Esta declaração contínua do estado de emergência acontece, cada vez mais, alheia ao sentido técnico que lhe é inerente : uma exceção aos princípios constitucionais motivada por razões extremas que transcendem esses princípios, prevista e promulgada de acordo com os preceitos dessa mesma constituição no intuito de preservar o Estado a que diz respeito. O facto da criação e aceitação voluntária do estado de exceção vai incrementando a limitação do conjunto de liberdades que todos aqueles, que vivem em países onde o regime se traduz como democracia liberal, dão como adquiridos. O Estado, recorrendo a todo um conjunto de ferramentas, toma conta da informação e decide a forma como os cidadãos devem pensar  e atuar. O cidadão já não é aquele que elege quem melhor traduz o seu pensamento relativamente à sua visão política da sociedade, converteu-se no “animal humano” a controlar, num ser de racionalidade induzida. Uma indução que se viu na pandemia( que parece ter terminado, pelo menos em termos mediáticos) e que continua agora com a questão da Ucrânia. Que a Rússia tenha decidido o que os seus cidadãos possam saber sobre o assunto, talvez não seja uma novidade, no entanto, que os Países Ocidentais tenham feito o mesmo aos seus, não sendo, também, uma novidade deveria chocar. Pior, para além dos Estados, vemos entidades privadas a declararem, elas próprias esse estado de exceção : veja-se a atitude das grandes tecnológicas ( que se dizem promotoras do liberalismo global) neste conflito – imagine-se até onde pode ir este tipo de comportamento. A questão não está, como é óbvio, em tomar posição por um dos lados, mas sim em ter a possibilidade de o fazer, sobretudo de ter pensamento crítico sobra os acontecimentos,  algo que os regimes ditos democráticos apresentam como seu grande apanágio.
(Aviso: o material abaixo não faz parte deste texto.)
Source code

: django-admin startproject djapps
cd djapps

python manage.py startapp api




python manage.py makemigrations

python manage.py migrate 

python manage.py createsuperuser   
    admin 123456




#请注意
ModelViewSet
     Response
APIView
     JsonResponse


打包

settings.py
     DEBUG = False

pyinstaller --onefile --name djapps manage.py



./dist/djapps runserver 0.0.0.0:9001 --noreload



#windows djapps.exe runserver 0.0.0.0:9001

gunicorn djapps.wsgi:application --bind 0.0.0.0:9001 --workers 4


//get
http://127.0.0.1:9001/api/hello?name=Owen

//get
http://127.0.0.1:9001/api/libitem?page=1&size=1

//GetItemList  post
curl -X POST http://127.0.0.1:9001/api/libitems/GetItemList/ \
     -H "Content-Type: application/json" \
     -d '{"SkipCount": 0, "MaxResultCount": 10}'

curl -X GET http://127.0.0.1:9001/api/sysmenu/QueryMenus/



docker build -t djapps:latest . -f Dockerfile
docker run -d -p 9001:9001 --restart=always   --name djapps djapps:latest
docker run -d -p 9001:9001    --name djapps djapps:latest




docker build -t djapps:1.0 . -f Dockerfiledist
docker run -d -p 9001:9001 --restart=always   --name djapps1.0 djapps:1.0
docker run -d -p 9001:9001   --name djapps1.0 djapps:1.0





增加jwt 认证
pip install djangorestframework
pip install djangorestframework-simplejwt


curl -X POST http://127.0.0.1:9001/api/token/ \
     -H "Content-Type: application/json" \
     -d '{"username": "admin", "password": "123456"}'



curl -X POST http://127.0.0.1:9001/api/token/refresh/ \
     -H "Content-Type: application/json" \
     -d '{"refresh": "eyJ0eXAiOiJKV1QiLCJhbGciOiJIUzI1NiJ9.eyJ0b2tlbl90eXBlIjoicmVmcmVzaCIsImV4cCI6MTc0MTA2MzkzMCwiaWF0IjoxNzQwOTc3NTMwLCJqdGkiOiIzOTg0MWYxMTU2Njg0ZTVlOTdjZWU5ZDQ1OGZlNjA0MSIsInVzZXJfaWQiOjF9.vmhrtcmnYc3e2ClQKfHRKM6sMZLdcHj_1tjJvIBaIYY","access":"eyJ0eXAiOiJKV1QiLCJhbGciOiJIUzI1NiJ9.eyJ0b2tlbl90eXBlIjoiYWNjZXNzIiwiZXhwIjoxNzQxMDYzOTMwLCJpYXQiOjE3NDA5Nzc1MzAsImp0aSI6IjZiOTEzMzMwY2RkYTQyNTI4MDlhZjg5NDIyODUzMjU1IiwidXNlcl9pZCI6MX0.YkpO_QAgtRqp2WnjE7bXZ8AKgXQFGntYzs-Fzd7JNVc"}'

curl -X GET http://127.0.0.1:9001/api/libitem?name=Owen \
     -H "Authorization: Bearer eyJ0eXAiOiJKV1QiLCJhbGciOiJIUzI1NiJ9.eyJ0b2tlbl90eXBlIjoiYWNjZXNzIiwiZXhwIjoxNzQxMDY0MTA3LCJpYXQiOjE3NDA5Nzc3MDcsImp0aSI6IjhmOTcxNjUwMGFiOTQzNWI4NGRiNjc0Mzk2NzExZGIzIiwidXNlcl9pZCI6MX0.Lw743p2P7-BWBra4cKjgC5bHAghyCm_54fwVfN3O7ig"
A indução vai ao ponto de, novamente, trazer mais nuances, aos princípios tão caros , ao mesmo tempo gastos e de algum modo irreconhecíveis, dos direitos humanos. Da obrigatoriedade da condição de cidadão, para que o ser humano seja portador de direitos, assiste-se à graduação dessa condição de cidadão: os refugiados são objeto de tratamento diferente conforme a sua cidadania, independentemente dos motivos que os forçaram a abandonar a sua pátria. Para casos similares, direitos diferentes, solidariedades diversas. Indiferenças cínicas relativamente a uns, caridade alegre e quase acéfala para com outros.

Exceção deve ser o limite que se impõe à ameaça do livre pensamento e livre expressão e não o cercear deste tipo de liberdade. Cegos por uma visão do tipo clubística, acabamos por não nos apercebermos do essencial e deixamos que o panótico se torne cada vez mais efetivo, mais atraente e tão voluntariamente opressor.